Recorded information START

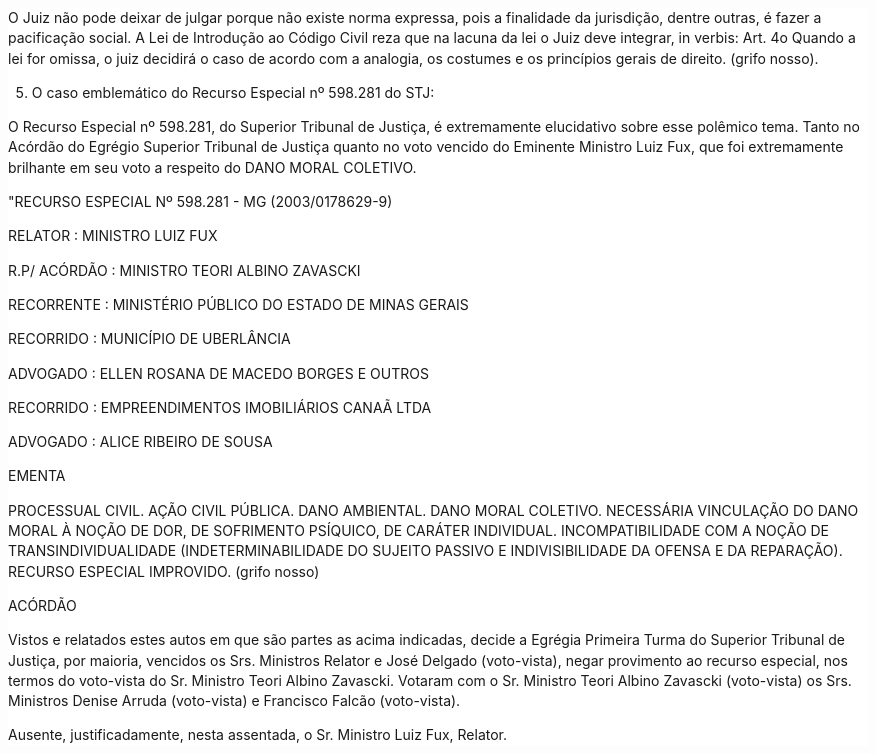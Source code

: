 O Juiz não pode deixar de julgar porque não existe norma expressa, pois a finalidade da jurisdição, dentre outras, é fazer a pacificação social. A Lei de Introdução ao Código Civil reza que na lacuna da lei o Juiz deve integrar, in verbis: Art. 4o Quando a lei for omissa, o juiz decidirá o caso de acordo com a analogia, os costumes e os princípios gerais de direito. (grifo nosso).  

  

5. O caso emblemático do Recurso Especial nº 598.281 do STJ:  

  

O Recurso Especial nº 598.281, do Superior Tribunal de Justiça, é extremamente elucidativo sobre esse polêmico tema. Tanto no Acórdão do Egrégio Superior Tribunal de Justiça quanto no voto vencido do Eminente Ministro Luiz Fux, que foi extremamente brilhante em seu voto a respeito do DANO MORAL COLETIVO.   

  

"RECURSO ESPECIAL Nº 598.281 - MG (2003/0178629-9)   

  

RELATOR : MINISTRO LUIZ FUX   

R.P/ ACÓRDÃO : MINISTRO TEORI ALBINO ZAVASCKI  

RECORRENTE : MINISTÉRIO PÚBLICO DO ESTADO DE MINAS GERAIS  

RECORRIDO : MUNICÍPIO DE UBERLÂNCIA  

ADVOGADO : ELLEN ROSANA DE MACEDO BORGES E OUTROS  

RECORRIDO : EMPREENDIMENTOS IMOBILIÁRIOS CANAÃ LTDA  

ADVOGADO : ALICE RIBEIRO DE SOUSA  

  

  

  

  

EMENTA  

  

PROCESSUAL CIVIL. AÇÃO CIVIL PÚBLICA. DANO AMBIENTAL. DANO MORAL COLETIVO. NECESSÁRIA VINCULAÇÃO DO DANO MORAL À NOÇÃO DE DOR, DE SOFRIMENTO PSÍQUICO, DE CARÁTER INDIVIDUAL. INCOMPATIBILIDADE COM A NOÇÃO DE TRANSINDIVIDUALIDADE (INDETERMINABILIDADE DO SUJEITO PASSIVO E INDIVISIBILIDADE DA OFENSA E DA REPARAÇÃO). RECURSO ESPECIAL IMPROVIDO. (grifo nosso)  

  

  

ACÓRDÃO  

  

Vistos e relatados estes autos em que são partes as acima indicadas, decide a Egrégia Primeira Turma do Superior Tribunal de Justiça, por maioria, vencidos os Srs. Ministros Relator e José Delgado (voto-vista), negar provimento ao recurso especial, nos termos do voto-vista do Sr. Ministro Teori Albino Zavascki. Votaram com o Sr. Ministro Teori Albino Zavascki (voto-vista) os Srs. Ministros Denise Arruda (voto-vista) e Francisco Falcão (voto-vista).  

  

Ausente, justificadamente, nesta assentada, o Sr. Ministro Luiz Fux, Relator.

Recorded information END
Recorded information START

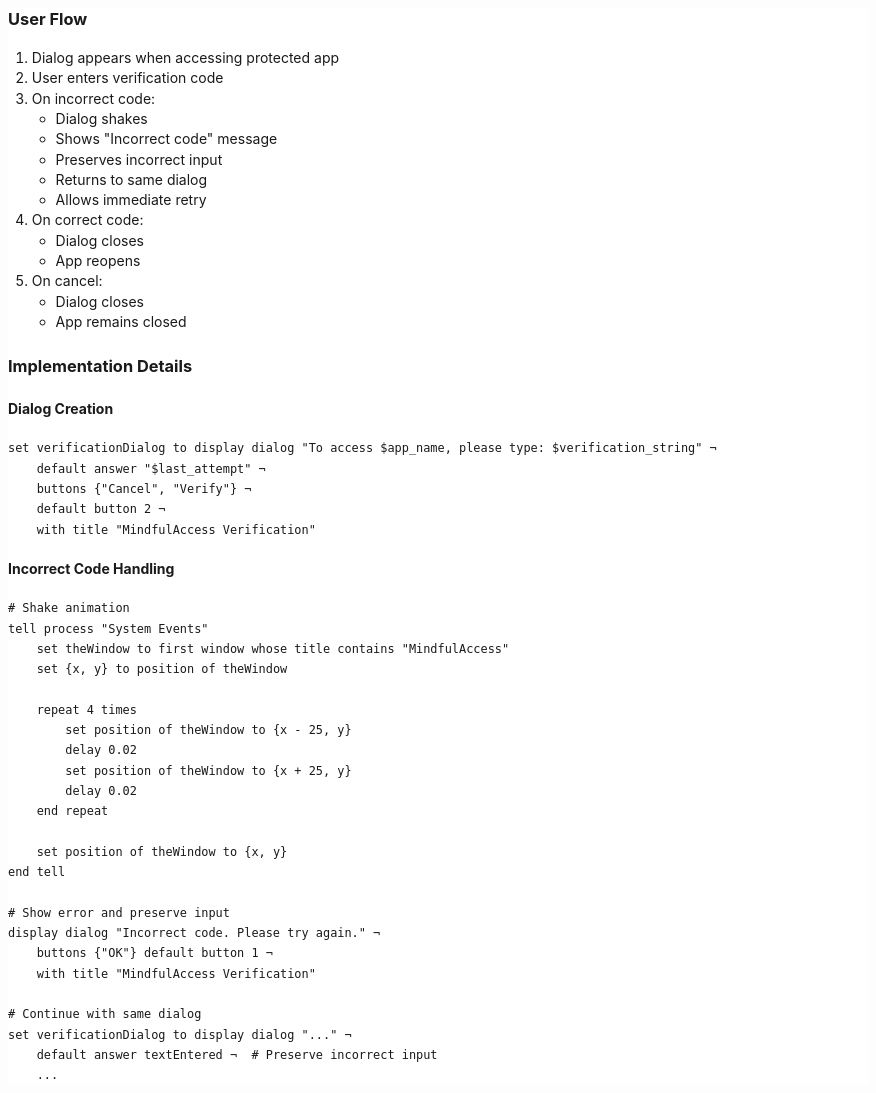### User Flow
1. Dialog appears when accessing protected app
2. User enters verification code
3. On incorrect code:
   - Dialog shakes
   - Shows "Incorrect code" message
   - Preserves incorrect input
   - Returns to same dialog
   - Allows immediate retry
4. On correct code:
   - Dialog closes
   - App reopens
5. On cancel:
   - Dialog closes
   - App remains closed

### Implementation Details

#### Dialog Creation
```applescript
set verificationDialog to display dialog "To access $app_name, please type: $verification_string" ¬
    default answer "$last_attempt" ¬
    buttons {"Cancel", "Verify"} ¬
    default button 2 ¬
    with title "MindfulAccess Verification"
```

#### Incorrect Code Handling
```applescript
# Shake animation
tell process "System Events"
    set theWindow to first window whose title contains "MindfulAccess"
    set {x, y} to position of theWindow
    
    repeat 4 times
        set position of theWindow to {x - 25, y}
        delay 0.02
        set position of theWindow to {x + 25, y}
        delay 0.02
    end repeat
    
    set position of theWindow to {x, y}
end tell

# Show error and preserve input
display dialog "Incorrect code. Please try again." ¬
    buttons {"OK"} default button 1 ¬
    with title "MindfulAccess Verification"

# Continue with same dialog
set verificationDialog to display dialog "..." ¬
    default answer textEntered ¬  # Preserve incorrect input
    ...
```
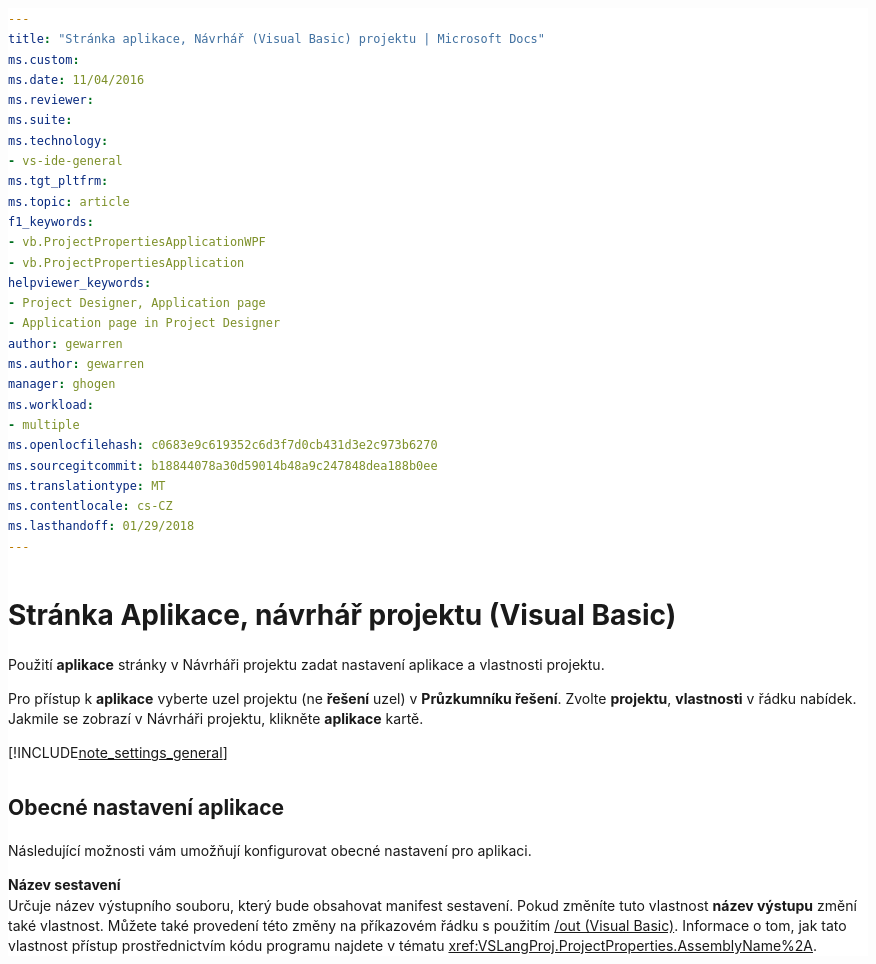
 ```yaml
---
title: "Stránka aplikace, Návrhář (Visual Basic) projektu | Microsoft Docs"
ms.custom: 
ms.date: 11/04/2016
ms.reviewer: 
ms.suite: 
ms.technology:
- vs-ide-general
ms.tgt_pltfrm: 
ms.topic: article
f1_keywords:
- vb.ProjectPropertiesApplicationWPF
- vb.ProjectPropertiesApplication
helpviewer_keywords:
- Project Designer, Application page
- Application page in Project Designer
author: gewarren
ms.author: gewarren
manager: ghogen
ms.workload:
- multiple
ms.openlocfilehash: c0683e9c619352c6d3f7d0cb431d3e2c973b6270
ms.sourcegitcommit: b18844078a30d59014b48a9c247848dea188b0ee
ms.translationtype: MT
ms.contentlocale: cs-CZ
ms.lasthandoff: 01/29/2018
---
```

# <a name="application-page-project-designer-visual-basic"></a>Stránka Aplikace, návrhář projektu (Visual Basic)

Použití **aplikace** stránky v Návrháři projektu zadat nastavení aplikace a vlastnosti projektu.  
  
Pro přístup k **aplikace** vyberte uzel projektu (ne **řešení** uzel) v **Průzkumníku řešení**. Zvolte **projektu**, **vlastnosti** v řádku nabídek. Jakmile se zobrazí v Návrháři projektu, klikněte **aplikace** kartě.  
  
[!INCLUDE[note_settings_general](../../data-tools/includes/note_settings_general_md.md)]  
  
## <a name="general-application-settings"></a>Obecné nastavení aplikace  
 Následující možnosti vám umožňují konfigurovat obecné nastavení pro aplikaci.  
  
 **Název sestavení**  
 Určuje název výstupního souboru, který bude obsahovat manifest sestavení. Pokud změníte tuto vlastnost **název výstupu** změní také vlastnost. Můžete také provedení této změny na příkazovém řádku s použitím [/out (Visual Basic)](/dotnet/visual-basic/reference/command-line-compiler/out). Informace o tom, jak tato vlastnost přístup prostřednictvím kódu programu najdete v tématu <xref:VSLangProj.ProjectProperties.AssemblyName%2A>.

Recorded information END
Recorded information START

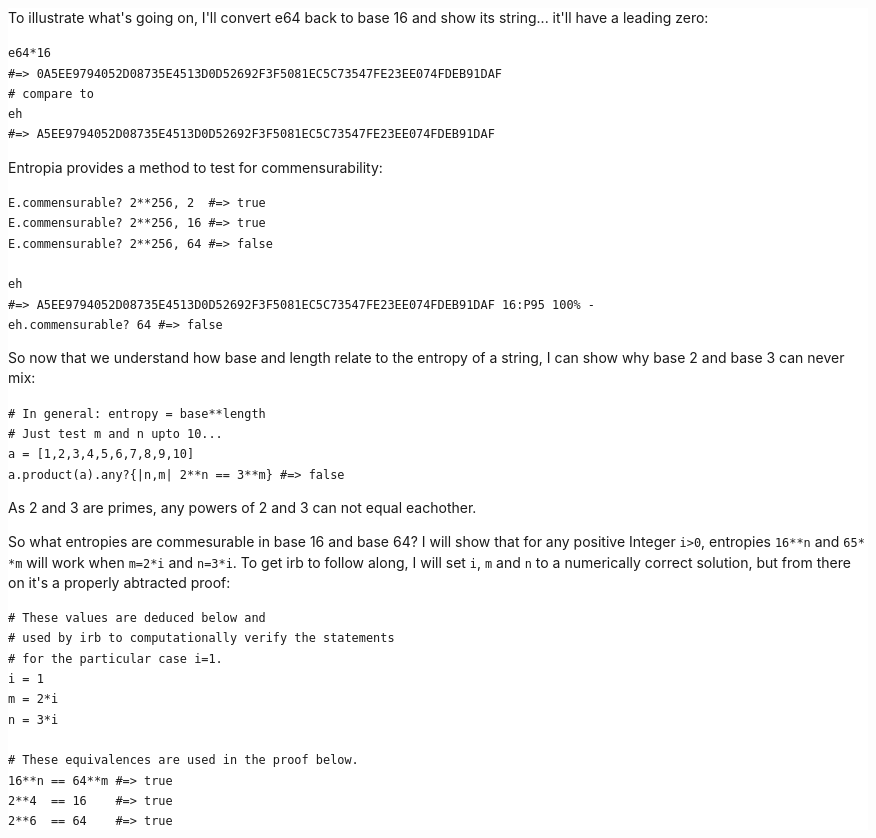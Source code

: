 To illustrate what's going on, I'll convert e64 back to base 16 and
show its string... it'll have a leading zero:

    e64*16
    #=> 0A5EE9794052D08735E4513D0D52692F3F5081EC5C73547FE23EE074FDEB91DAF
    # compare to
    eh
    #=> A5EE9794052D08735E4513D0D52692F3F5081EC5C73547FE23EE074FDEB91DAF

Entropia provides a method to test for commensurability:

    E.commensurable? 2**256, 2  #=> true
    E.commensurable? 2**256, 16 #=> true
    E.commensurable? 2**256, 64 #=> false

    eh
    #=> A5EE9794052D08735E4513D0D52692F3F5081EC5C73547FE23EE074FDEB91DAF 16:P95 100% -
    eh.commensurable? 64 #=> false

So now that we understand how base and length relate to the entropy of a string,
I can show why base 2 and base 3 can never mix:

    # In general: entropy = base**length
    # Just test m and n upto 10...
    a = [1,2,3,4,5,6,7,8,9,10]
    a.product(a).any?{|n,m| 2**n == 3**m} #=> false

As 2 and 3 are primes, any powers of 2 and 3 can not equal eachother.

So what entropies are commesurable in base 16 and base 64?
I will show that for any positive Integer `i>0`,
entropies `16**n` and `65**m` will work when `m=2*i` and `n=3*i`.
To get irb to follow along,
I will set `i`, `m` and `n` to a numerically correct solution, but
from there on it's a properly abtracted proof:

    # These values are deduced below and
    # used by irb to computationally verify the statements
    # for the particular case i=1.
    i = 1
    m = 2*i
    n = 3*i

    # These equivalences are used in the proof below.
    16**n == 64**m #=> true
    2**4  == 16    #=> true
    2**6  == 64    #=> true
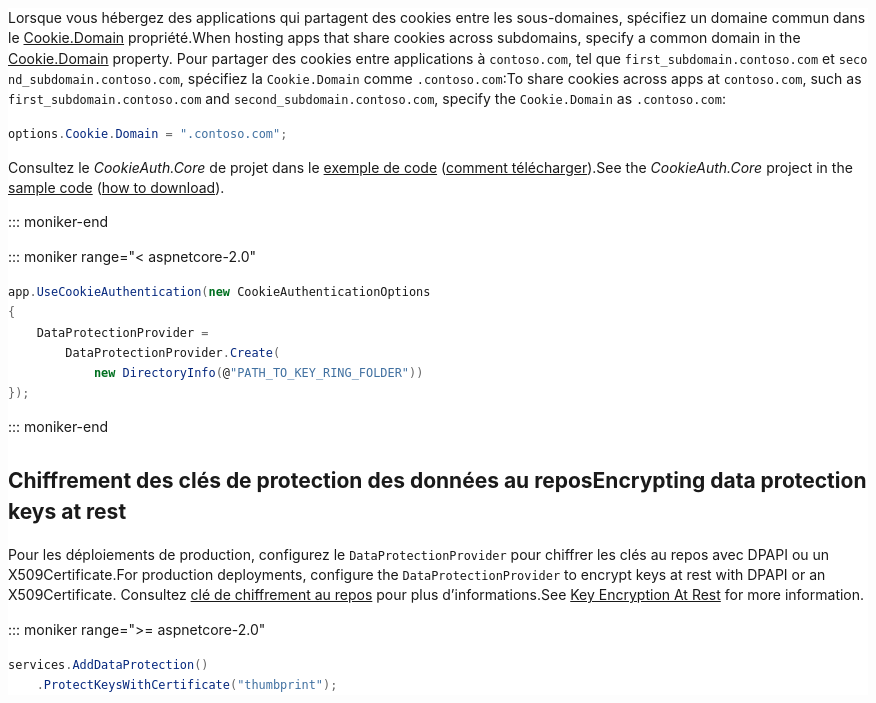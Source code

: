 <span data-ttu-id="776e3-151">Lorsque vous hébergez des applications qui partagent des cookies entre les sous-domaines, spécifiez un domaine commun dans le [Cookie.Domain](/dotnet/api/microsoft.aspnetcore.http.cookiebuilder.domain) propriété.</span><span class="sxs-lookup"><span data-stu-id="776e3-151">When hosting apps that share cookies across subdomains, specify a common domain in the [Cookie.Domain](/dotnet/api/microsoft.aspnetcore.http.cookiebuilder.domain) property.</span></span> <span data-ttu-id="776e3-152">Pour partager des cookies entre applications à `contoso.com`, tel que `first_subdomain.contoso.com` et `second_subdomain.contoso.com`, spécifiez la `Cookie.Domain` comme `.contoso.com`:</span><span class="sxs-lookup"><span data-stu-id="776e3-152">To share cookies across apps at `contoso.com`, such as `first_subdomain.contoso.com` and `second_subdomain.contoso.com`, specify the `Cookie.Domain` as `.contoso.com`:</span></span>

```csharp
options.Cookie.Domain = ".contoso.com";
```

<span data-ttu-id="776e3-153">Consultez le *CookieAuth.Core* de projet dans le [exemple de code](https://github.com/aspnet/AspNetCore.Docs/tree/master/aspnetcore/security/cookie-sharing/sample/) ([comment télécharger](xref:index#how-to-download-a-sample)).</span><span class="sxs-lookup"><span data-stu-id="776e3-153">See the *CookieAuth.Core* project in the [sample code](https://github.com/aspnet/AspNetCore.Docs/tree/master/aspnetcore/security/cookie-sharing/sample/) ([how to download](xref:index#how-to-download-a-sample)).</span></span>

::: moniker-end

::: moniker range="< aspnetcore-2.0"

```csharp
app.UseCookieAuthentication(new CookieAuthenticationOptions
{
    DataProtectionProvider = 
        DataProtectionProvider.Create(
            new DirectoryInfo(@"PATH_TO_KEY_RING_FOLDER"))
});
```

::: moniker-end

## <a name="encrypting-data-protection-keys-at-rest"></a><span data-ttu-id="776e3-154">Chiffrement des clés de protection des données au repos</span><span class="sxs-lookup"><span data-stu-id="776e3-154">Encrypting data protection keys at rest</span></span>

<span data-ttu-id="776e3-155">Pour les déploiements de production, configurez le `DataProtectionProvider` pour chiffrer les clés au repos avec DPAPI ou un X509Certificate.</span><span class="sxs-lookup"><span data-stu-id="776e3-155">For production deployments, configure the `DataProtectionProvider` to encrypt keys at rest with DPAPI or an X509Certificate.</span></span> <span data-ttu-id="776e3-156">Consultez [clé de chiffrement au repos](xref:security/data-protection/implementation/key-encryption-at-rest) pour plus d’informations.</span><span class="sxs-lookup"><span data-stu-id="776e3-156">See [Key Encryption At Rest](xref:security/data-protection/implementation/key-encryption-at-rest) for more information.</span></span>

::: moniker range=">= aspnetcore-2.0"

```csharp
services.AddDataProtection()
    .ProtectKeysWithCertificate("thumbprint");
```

Recorded information END

▶ **About this task**:
Pull every line containing "base" from the entries above and copy it.

▶ **Response below**:
: To illustrate what's going on, I'll convert e64 back to base 16 and
So now that we understand how base and length relate to the entropy of a string,
I can show why base 2 and base 3 can never mix:
    # In general: entropy = base**length
So what entropies are commesurable in base 16 and base 64?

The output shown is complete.